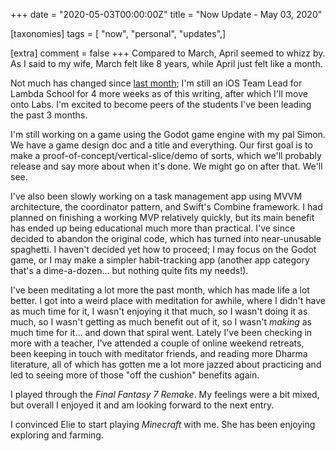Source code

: +++
date = "2020-05-03T00:00:00Z"
title = "Now Update - May 03, 2020"

[taxonomies]
tags = [ "now", "personal", "updates",]

[extra]
comment = false
+++
Compared to March, April seemed to whizz by. As I said to my wife, March felt like 8 years, while April just felt like a month.

Not much has changed since [last month][]; I'm still an iOS Team Lead for Lambda School for 4 more weeks as of this writing, after which I'll move onto Labs. I'm excited to become peers of the students I've been leading the past 3 months.

I'm still working on a game using the Godot game engine with my pal Simon. We have a game design doc and a title and everything. Our first goal is to make a proof-of-concept/vertical-slice/demo of sorts, which we'll probably release and say more about when it's done. We might go on after that. We'll see.

I've also been slowly working on a task management app using MVVM architecture, the coordinator pattern, and Swift's Combine framework. I had planned on finishing a working MVP relatively quickly, but its main benefit has ended up being educational much more than practical. I've since decided to abandon the original code, which has turned into near-unusable spaghetti. I haven't decided yet how to proceed; I may focus on the Godot game, or I may make a simpler habit-tracking app (another app category that's a dime-a-dozen... but nothing quite fits my needs!).

I've been meditating a lot more the past month, which has made life a lot better. I got into a weird place with meditation for awhile, where I didn't have as much time for it, I wasn't enjoying it that much, so I wasn't doing it as much, so I wasn't getting as much benefit out of it, so I wasn't *making* as much time for it... and down that spiral went. Lately I've been checking in more with a teacher, I've attended a couple of online weekend retreats, been keeping in touch with meditator friends, and reading more Dharma literature, all of which has gotten me a lot more jazzed about practicing and led to seeing more of those "off the cushion" benefits again.

I played through the *Final Fantasy 7 Remake*. My feelings were a bit mixed, but overall I enjoyed it and am looking forward to the next entry.

I convinced Elie to start playing *Minecraft* with me. She has been enjoying exploring and farming.

[last month]: http://Junebash.com/now/2020-04-04/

┄┄┄┄┄┄

## What you have to do
In the listing above, take the line containing "I convinced Elie" as the start and write out every line through the last one exactly, with nothing added.

## Problem solution
I convinced Elie to start playing *Minecraft* with me. She has been enjoying exploring and farming.

[last month]: http://Junebash.com/now/2020-04-04/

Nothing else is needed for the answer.